Sunning myself.
You all wouldn't know it unless I tell you, but you're about to do me a great service. My horoscope for today tells me to rally my troops with my planning and enthusiasm, because they'll follow me anywhere. I'm not actually going to ask you to go anywhere with me, but I'm going to pretend that you're following along while I write this next piece of prose that I must write in order to earn next year's keep--or, rather, to earn the right to hitch myself to someplace prestigious by paying out the keep I've already earned.
This one should be the easy one: it's about what I've already done, what I am already doing. But I am choking and whimpering a little bit in the face of having to do this thing. These are old, old fears, freshly freighted with new tasks I worry I won't get right. I am a big believer in Anne Lamott's concept of the shitty first draft. I introduce that concept to my friends and students whenever I get a chance. But when it comes right down to it, too big a part of me hears the voice in advance saying, "Wow, that's shitty," and I cannot be cavalier about it because that's not how I am.
My horoscope for yesterday told me to clear my head of unnecessary materials--including self-doubt--and so I'm about to pretend that I'm explaining my research to you all, rather than to an audience ready to refuse me with a snarl. And while I talk to you, my skin will thicken up again, which is what my skin does when I talk to curious, interested people. Like the custodian who talks to me at midnight and wants to read my book.
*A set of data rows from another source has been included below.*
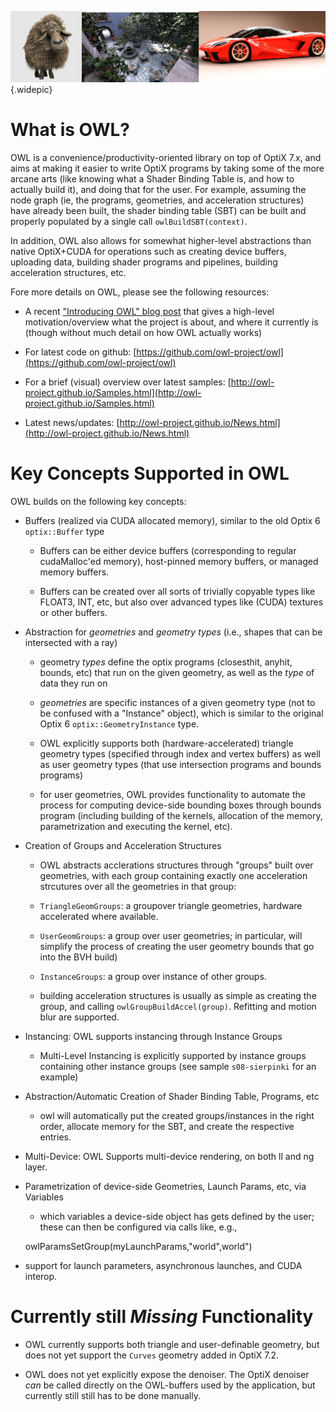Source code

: ![](about/collage-owl.jpg){.widepic}

<!--- ------------------------------------------------------- -->
What is OWL?
============

OWL is a convenience/productivity-oriented library on top of OptiX
7.x, and aims at making it easier to write OptiX programs by taking
some of the more arcane arts (like knowing what a Shader Binding Table
is, and how to actually build it), and doing that for the user. For
example, assuming the node graph (ie, the programs, geometries, and
acceleration structures) have already been built, the shader binding
table (SBT) can be built and properly populated by a single call
`owlBuildSBT(context)`.

In addition, OWL also allows for somewhat higher-level abstractions
than native OptiX+CUDA for operations such as creating device buffers,
uploading data, building shader programs and pipelines, building
acceleration structures, etc. 

Fore more details on OWL, please see the following resources:

  
- A recent ["Introducing OWL" blog
  post](https://ingowald.blog/2020/11/08/introducing-owl-a-node-graph-abstraction-layer-on-top-of-optix-7/)
  that gives a high-level motivation/overview what the project is
  about, and where it currently is (though without much detail on how
  OWL actually works)

- For latest code on github: [https://github.com/owl-project/owl](https://github.com/owl-project/owl)

- For a brief (visual) overview over latest samples: [http://owl-project.github.io/Samples.html](http://owl-project.github.io/Samples.html)

- Latest news/updates: [http://owl-project.github.io/News.html](http://owl-project.github.io/News.html)


Key Concepts Supported in OWL
=============================

OWL builds on the following key concepts:

- Buffers (realized via CUDA allocated memory), similar to the old Optix 6 `optix::Buffer` type

    - Buffers can be either device buffers (corresponding to regular
      cudaMalloc'ed memory), host-pinned memory buffers, or managed
      memory buffers.
	  
	- Buffers can be created over all sorts of trivially copyable
      types like FLOAT3, INT, etc, but also over advanced types like
      (CUDA) textures or other buffers.

- Abstraction for *geometries* and *geometry types* (i.e., shapes that
  can be intersected with a ray)
  
    - geometry *types* define the optix programs (closesthit, anyhit,
    bounds, etc) that run on the given geometry, as well as the *type*
    of data they run on
	
    - *geometries* are specific instances of a given geometry type
    (not to be confused with a "Instance" object), which is similar
	to the original Optix 6 `optix::GeometryInstance` type.

    - OWL explicitly supports both (hardware-accelerated) triangle geometry types
    (specified through index and vertex buffers) as well as user geometry types
	(that use intersection programs and bounds programs)
	
    - for user geometries, OWL provides functionality to automate the
	process for computing device-side bounding boxes through bounds
	program (including building of the kernels, allocation of the
	memory, parametrization and executing the kernel, etc).
	
- Creation of Groups and Acceleration Structures

    - OWL abstracts acclerations structures through "groups" built over
    geometries, with each group containing exactly one acceleration
    strcutures over all the geometries in that group:
	
    - `TriangleGeomGroups`: a groupover triangle geometries, hardware
    accelerated where available.
  
    - `UserGeomGroups`: a group over user geometries; in particular,
     will simplify the process of creating the user geometry bounds that go into
	 the BVH build)

    - `InstanceGroups`: a group over instance of other
      groups. 
	
    - building acceleration structures is usually as simple as creating the group,
    and calling `owlGroupBuildAccel(group)`. Refitting and motion blur are supported.

- Instancing: OWL supports instancing through Instance Groups

    - Multi-Level Instancing is explicitly supported by instance groups containing other
  instance groups (see sample `s08-sierpinki` for an example)

- Abstraction/Automatic Creation of Shader Binding Table, Programs, etc

    - owl will automatically put the created groups/instances in the right order,
    allocate memory for the SBT, and create the respective entries.
	
- Multi-Device: OWL Supports multi-device rendering, on both ll and ng layer.

- Parametrization of device-side Geometries, Launch Params, etc, via Variables

	- which variables a device-side object has gets defined by the user; these
	  can then be configured via calls like, e.g., 
	  
    owlParamsSetGroup(myLaunchParams,"world",world")

- support for launch parameters, asynchronous launches, and CUDA interop.


Currently still *Missing* Functionality
=======================================

- OWL currently supports both triangle and user-definable geometry, but
  does not yet support the `Curves` geometry added in OptiX 7.2.
  
- OWL does not yet explicitly expose the denoiser. The OptiX denoiser
  *can* be called directly on the OWL-buffers used by the application,
  but currently still still has to be done manually.
  
  
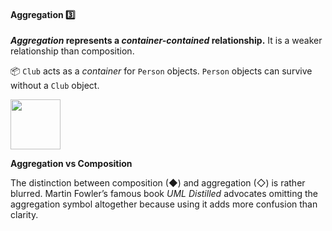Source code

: <link rel="stylesheet" href="{{baseUrl}}/css/textbook.css">

<div class="website-content">

<div id="title">

#### Aggregation :three:

</div>

<div id="body">

**_Aggregation_ represents a _container-contained_ relationship.** It is a weaker relationship than composition.

<panel src="../../../uml/classDiagrams/aggregation/what/full.md" header=":mortar_board: UML → Class Diagrams → Aggregation" expanded/>

<p/>

<tip-box> 

:package: `Club` acts as a _container_ for `Person` objects. `Person` objects can survive without a `Club` object.

<img src="{{baseUrl}}/oopDesign/associations/aggregation/images/clubPerson.png" height="80" />
<p/>

</tip-box>


<tip-box type="tip"> 

**Aggregation vs Composition**

The distinction between composition (&#9670;) and aggregation (&#9671;) is rather blurred. Martin Fowler’s famous book _UML Distilled_ advocates omitting the aggregation symbol altogether because using it adds more confusion than clarity.

</tip-box>


</div>

<div id="extras">

<include src="exercises.md" />

</div>

</div>
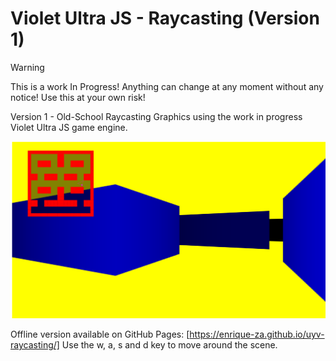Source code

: # Violet Ultra JS - Raycasting (Version 1)

> [!WARNING]
> This is a work In Progress! Anything can change at any moment without any notice! Use this at your own risk!

Version 1 - Old-School Raycasting Graphics using the work in progress Violet Ultra JS game engine.

![screenshot](./screenshot.png)

Offline version available on GitHub Pages: [https://enrique-za.github.io/uyv-raycasting/]
Use the w, a, s and d key to move around the scene.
Or the student who says, "I didn't know that's what you've been working on all this time." Or the woman who asks me to hurry up and get it done so that she can read more than just one little piece. The people who say we all love your work. My beloved Brooklynite who writes to say, "Lady, you should write for pay." My poet friend (soon-to-be-Alabaman!) who asks to see more work, who tells me where I might send photographs. My excellent friend who looks completely perplexed when I worry aloud that my writing about my own work is dry and dull.
And when my skin is thick again, all will come right once more. It's working already. And this new novel Heyday is lighting up the end of the tunnel.
It took me almost two years to realize that I can see the river from this office window. But there it is, going along and going along.
As will I. Right now.
3 Comments:
Thanks, sweetie. You just might get your wish on this one!
Send your proposal!
batgirl beat me to it. I am always, always, happy to read a draft -- or just listen to you talk your way through your ideas.
And both you and batgirl must remember to keep things in perspective. Long experience has taught me that your "shitty drafts" are more interesting and more worthwhile than most other people's shitty drafts.
In other news: I found an actual quarter mixed in with some cookies I was eating yesterday. Also, my front stoop has been replaced by an enormous hole that is roughly 4 feet deep. Perhaps I should see what my horoscope has to say about these peculiar developments.
Thanks, man. Right now things suck, all pep talks (from self and others) notwithstanding. Gr!